The Responsibilities Of the Interaction Designer
What is the Interaction Designer’s job: to influence conversion or extended use? What is the interaction designer’s job, whether it’s an engineer, whether it’s a designer? Is it to make a product desirable for adoption--to influence purchaser adoption? Or is it to make it consistently enjoyable over use? There’s kind of a tension between pure design, aesthetics, and business concerns it seems like you’re kind of getting at there. Really, at the end of the day, you can blend the two together. What we try to find is the intersection point between what’s a good user experience and also what helps the business. Between conversions and reuse. There’s some things you can [do], surface certain things in the site…People tend to enjoy it more if you can find hidden gems and things that are more of a treasure. We don’t have hard data on that, but we have a pretty good hunch based on some data. Then it’s a good experience--and it’s not bad for business either.
Designing Constraints
BS: From a designer, the challenge you know in hiring a design team at pretty much any web company that’s going to be successful, they can’t just be about design. The team as a whole has to be thinking about the business. But I think [this is] one of the challenges in the design team, and I work with Rochelle on this. When she hires, I interview the designers too and I’m part of her process. You have to find designers and engineers who enjoy living in constraints. Some designers want all the freedom, and they want to be artists really and not designers. Designers have to design for solutions. And so you have to mentally prepare people in a team to say, this is actually fun. This is a challenge. Here are the constraints that you have. Yeah, you want to fill this experience, but to win at this game, these business metrics need to move. And it’s an objective. It can be read wrong. It can be misused. But it’s an objective measure, and you can go against that.

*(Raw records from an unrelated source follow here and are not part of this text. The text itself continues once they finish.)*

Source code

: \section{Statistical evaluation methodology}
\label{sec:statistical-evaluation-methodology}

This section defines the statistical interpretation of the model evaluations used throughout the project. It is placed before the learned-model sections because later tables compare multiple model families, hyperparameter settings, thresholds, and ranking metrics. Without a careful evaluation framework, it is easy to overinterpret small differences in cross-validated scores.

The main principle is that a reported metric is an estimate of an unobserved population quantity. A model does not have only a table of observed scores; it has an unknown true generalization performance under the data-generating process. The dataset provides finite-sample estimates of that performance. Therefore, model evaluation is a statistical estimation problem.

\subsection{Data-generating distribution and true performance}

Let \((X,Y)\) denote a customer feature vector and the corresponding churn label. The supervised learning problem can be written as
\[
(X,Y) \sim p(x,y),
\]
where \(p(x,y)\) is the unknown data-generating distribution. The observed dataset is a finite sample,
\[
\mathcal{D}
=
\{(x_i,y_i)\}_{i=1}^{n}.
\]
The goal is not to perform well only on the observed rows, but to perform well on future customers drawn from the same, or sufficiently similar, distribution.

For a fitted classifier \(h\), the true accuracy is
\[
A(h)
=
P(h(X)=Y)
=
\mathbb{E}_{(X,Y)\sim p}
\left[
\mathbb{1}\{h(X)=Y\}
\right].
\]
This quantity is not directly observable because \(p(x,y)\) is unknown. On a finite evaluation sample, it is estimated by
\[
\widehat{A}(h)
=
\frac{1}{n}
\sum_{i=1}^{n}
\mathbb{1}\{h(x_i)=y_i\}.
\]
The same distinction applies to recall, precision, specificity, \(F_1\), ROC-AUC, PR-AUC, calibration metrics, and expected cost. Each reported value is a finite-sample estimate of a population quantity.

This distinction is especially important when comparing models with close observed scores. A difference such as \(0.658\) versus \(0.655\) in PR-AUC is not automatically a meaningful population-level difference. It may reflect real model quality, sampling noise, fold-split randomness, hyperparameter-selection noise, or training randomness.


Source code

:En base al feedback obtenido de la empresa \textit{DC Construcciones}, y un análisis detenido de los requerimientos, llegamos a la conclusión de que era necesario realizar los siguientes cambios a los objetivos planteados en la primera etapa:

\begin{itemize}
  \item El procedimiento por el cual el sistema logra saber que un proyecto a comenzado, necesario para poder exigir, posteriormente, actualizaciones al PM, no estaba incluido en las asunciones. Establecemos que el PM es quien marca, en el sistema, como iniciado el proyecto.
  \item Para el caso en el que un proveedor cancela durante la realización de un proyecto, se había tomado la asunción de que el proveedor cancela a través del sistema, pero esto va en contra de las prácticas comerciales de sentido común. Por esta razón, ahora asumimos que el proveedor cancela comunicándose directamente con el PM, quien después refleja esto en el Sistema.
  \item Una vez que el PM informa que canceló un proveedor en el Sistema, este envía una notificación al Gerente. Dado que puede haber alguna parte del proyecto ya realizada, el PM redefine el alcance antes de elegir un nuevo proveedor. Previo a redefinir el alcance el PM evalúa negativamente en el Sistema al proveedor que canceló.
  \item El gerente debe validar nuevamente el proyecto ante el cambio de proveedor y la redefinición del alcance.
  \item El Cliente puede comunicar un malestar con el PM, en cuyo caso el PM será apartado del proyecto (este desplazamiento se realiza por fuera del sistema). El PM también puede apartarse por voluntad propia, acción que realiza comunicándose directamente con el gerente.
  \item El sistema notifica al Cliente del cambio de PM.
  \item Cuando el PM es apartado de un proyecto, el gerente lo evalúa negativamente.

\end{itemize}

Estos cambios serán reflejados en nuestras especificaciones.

“Happy People Design Happy Products”
But how does that affect the quality of the product and/or service that we’re talking about here? It affects it because happy people design happy products. I heard this one company recently where they were telling me the product managers were cussing out the designers and just lambasting the engineers. This is in the valley here. What a bunch of nonsense. We all have to go home, and we have families, and live civilly. It affects our work. But if you have teams that, if the reward structure of the whole organization is around moving the business forward, everybody gets the value of that. People that enjoy their work are going to be more creative. I just believe that. That book Driven that just came out recently talks about motivation of creatives. It’s not about the stick-and-carrot approach. It’s really about being driven by the desire to create. Now, we temper that because we have the numbers that drive the business. It sounds like what you’re saying is that having a cohesive team or teams is the best way to create a product that people want. I think it’s a strong ingredient. I think without that ingredient, you can fall apart pretty quickly. It certainly wouldn’t stand on its own if we didn’t have the [shared] passion towards simplicity, to not just add a bunch of features. No feature is actually sacred. It can be taken away if it’s not something that’s valuable. A resource that’s not really helping our members. The objective is of the measures, business measures…web analytics is a really important part of it. Well, it’s only one piece of the puzzle, I should say, but very important.
The Future of UX
Do you see the field of UX evolving past the point we’re at now? Yeah. I really do. We’re definitely at a change point. For the last 26 years, we’ve had the mouse, we’ve had a lot of things that go with that. It’s interesting. I was thinking about this the other day. My first introduction to the mouse and the scroll bar was a Mac in 1984…and I was ecstatic that I could actually scroll back and forth and see my Mac Basic program and not just roll off the window. I could actually scroll back and forth. And I thought it was quite appropriate that if anybody took the scroll bar away from me, it would be Apple because they gave it to me to begin with. I guess 26 years seemed kind of poetic. They giveth, and finally they taketh away. [Now], you just flick with your finger. We’re at kind of one of those watershed moments. Just like the iPhone ushered in a lot of stuff, I think the iPad will too. If it’s not the iPad itself that just takes off and sells zillions of units, it will definitely be devices like that. And I think because it changes the game around the input device. I’m not saying touch takes over everything. But certainly as we move that way, it begins to change a lot of the way we think about things. And if you design an interface, you would never design an interface with a lot of scrolled areas, because the scrollbar can get to be really ugly. Visually dense. But you can actually have lots of sliding panels in a touch space. And, so, it just changes a bunch of things around. The physicality. The iPad’s going to [change things] a lot. Whenever you change the assumptions like that, it’s great for all of us, because we rethink things. And even if we don’t end up where we thought we would end up by doing that, even if it’s not the iPad, the thing that changes the world, it certainly starts changing the direction. So these are really interesting times. Because we’re getting interfaces into lots of places they haven’t been. Mobile space, even phones. Are you talking strictly about gestural interfaces? I’m talking about gestural, the natural user interfaces, but I’m also talking about even on the TV--it’s left-right-up-down, so that’s not a great interface yet.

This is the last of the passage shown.